* **TASK TO CARRY OUT**
So that nothing is lost, restate each entry exactly as supplied.

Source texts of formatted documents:
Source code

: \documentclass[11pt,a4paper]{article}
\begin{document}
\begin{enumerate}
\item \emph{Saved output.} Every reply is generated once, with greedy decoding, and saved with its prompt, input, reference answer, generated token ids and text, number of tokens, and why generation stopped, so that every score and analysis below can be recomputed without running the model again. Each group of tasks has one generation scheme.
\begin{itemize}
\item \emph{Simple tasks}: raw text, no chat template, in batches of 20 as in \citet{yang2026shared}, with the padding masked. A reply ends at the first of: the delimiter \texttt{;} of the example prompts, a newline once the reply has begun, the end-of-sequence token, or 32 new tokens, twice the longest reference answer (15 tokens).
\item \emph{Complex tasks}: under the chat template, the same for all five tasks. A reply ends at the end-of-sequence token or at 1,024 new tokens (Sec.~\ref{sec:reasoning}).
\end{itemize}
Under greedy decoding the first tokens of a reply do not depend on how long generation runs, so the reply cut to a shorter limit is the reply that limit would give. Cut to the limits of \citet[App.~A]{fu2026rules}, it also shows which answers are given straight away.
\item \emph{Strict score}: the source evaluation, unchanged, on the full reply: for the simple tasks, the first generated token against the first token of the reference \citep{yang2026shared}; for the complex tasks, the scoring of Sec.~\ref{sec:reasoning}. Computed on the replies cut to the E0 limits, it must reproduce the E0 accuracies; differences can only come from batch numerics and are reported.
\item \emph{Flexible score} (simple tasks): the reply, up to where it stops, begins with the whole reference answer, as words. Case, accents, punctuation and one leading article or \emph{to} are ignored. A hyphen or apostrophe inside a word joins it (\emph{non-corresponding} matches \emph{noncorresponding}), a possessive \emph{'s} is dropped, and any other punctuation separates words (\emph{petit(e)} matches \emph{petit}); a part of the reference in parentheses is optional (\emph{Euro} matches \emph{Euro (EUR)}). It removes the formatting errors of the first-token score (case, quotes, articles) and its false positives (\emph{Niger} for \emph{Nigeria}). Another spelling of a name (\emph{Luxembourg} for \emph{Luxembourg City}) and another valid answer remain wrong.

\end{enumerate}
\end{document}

* **EXERCISE ANSWER**
Source code

: \documentclass[11pt,a4paper]{article}
\begin{document}
\begin{enumerate}
\item \emph{Saved output.} Every reply is generated once, with greedy decoding, and saved with its prompt, input, reference answer, generated token ids and text, number of tokens, and why generation stopped, so that every score and analysis below can be recomputed without running the model again. Each group of tasks has one generation scheme.
\begin{itemize}
\item \emph{Simple tasks}: raw text, no chat template, in batches of 20 as in \citet{yang2026shared}, with the padding masked. A reply ends at the first of: the delimiter \texttt{;} of the example prompts, a newline once the reply has begun, the end-of-sequence token, or 32 new tokens, twice the longest reference answer (15 tokens).
\item \emph{Complex tasks}: under the chat template, the same for all five tasks. A reply ends at the end-of-sequence token or at 1,024 new tokens (Sec.~\ref{sec:reasoning}).
\end{itemize}
Under greedy decoding the first tokens of a reply do not depend on how long generation runs, so the reply cut to a shorter limit is the reply that limit would give. Cut to the limits of \citet[App.~A]{fu2026rules}, it also shows which answers are given straight away.
\item \emph{Strict score}: the source evaluation, unchanged, on the full reply: for the simple tasks, the first generated token against the first token of the reference \citep{yang2026shared}; for the complex tasks, the scoring of Sec.~\ref{sec:reasoning}. Computed on the replies cut to the E0 limits, it must reproduce the E0 accuracies; differences can only come from batch numerics and are reported.
\item \emph{Flexible score} (simple tasks): the reply, up to where it stops, begins with the whole reference answer, as words. Case, accents, punctuation and one leading article or \emph{to} are ignored. A hyphen or apostrophe inside a word joins it (\emph{non-corresponding} matches \emph{noncorresponding}), a possessive \emph{'s} is dropped, and any other punctuation separates words (\emph{petit(e)} matches \emph{petit}); a part of the reference in parentheses is optional (\emph{Euro} matches \emph{Euro (EUR)}). It removes the formatting errors of the first-token score (case, quotes, articles) and its false positives (\emph{Niger} for \emph{Nigeria}). Another spelling of a name (\emph{Luxembourg} for \emph{Luxembourg City}) and another valid answer remain wrong.

\end{enumerate}
\end{document}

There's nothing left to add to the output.